§ What is being asked
Leave out the pictures and copy every record exactly.
☆ ☆ ☆ ☆
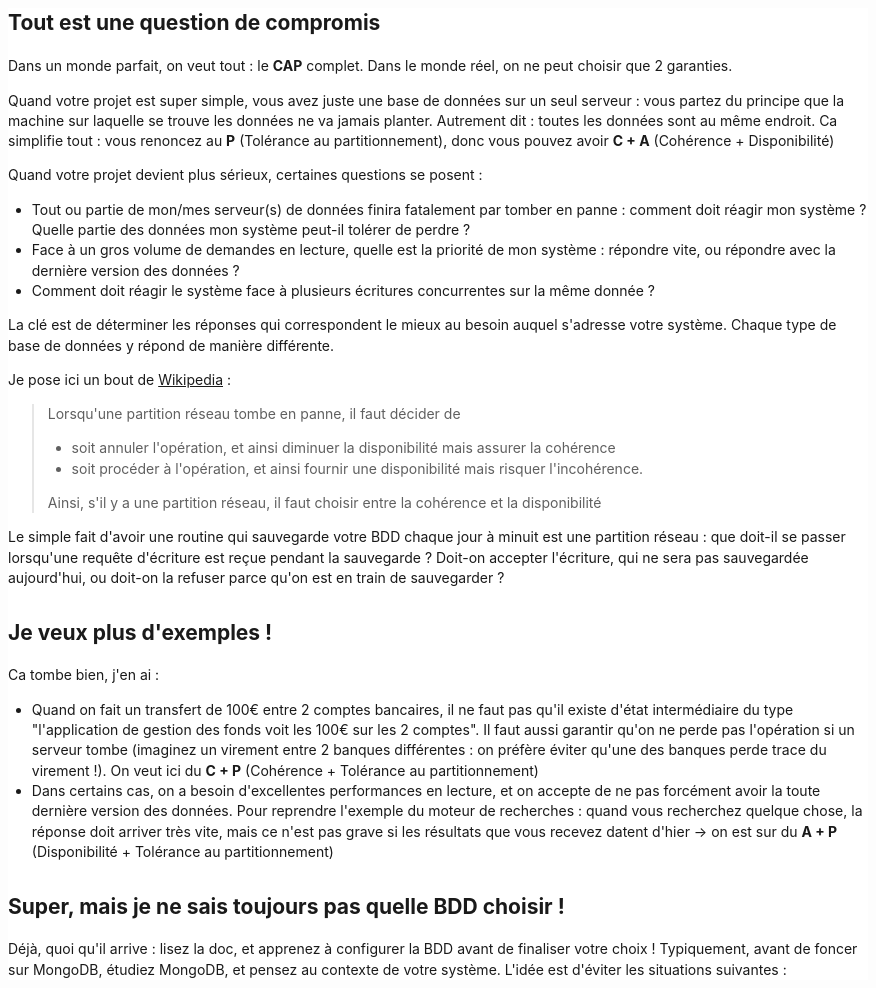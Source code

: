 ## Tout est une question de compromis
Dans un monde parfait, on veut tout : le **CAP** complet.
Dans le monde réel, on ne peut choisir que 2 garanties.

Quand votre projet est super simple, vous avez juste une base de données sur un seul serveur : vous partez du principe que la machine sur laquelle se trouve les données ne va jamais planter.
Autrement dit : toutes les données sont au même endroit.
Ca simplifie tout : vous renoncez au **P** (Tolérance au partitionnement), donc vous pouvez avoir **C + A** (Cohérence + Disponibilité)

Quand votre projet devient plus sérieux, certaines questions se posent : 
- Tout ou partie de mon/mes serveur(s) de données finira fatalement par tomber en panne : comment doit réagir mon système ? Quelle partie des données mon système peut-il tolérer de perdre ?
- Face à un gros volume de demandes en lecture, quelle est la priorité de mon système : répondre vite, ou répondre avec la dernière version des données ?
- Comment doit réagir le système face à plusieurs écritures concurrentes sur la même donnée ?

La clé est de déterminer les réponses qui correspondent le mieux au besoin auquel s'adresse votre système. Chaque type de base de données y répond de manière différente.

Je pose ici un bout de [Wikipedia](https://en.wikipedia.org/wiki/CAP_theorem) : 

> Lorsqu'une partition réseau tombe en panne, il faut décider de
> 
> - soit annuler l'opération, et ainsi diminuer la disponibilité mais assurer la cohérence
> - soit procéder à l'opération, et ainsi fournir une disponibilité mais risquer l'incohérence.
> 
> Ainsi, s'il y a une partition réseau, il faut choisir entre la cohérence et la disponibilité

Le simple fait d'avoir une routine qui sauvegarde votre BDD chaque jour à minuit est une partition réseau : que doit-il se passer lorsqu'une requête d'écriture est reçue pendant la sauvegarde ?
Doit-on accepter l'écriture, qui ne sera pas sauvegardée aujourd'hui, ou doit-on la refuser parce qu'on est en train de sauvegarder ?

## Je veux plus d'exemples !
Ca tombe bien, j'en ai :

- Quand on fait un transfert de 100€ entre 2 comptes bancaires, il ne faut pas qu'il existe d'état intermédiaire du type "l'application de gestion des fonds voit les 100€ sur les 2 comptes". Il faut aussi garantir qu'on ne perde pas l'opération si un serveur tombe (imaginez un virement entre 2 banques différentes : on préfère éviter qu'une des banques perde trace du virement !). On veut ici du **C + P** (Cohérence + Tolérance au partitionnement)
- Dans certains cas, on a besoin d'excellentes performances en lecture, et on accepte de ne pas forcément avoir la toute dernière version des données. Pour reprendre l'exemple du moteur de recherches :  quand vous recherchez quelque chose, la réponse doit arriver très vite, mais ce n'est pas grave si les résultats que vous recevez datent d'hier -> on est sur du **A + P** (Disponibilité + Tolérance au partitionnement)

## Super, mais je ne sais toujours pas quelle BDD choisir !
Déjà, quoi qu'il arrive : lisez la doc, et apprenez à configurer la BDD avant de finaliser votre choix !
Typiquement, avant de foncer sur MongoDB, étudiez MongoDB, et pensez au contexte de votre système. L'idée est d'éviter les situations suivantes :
☆ ☆ ☆ ☆
§ Answer below
Source code

: ## Tout est une question de compromis
Dans un monde parfait, on veut tout : le **CAP** complet.
Dans le monde réel, on ne peut choisir que 2 garanties.

Quand votre projet est super simple, vous avez juste une base de données sur un seul serveur : vous partez du principe que la machine sur laquelle se trouve les données ne va jamais planter.
Autrement dit : toutes les données sont au même endroit.
Ca simplifie tout : vous renoncez au **P** (Tolérance au partitionnement), donc vous pouvez avoir **C + A** (Cohérence + Disponibilité)

Quand votre projet devient plus sérieux, certaines questions se posent : 
- Tout ou partie de mon/mes serveur(s) de données finira fatalement par tomber en panne : comment doit réagir mon système ? Quelle partie des données mon système peut-il tolérer de perdre ?
- Face à un gros volume de demandes en lecture, quelle est la priorité de mon système : répondre vite, ou répondre avec la dernière version des données ?
- Comment doit réagir le système face à plusieurs écritures concurrentes sur la même donnée ?

La clé est de déterminer les réponses qui correspondent le mieux au besoin auquel s'adresse votre système. Chaque type de base de données y répond de manière différente.

Je pose ici un bout de [Wikipedia](https://en.wikipedia.org/wiki/CAP_theorem) : 

> Lorsqu'une partition réseau tombe en panne, il faut décider de
> 
> - soit annuler l'opération, et ainsi diminuer la disponibilité mais assurer la cohérence
> - soit procéder à l'opération, et ainsi fournir une disponibilité mais risquer l'incohérence.
> 
> Ainsi, s'il y a une partition réseau, il faut choisir entre la cohérence et la disponibilité

Le simple fait d'avoir une routine qui sauvegarde votre BDD chaque jour à minuit est une partition réseau : que doit-il se passer lorsqu'une requête d'écriture est reçue pendant la sauvegarde ?
Doit-on accepter l'écriture, qui ne sera pas sauvegardée aujourd'hui, ou doit-on la refuser parce qu'on est en train de sauvegarder ?

## Je veux plus d'exemples !
Ca tombe bien, j'en ai :

- Quand on fait un transfert de 100€ entre 2 comptes bancaires, il ne faut pas qu'il existe d'état intermédiaire du type "l'application de gestion des fonds voit les 100€ sur les 2 comptes". Il faut aussi garantir qu'on ne perde pas l'opération si un serveur tombe (imaginez un virement entre 2 banques différentes : on préfère éviter qu'une des banques perde trace du virement !). On veut ici du **C + P** (Cohérence + Tolérance au partitionnement)
- Dans certains cas, on a besoin d'excellentes performances en lecture, et on accepte de ne pas forcément avoir la toute dernière version des données. Pour reprendre l'exemple du moteur de recherches :  quand vous recherchez quelque chose, la réponse doit arriver très vite, mais ce n'est pas grave si les résultats que vous recevez datent d'hier -> on est sur du **A + P** (Disponibilité + Tolérance au partitionnement)

## Super, mais je ne sais toujours pas quelle BDD choisir !
Déjà, quoi qu'il arrive : lisez la doc, et apprenez à configurer la BDD avant de finaliser votre choix !
Typiquement, avant de foncer sur MongoDB, étudiez MongoDB, et pensez au contexte de votre système. L'idée est d'éviter les situations suivantes :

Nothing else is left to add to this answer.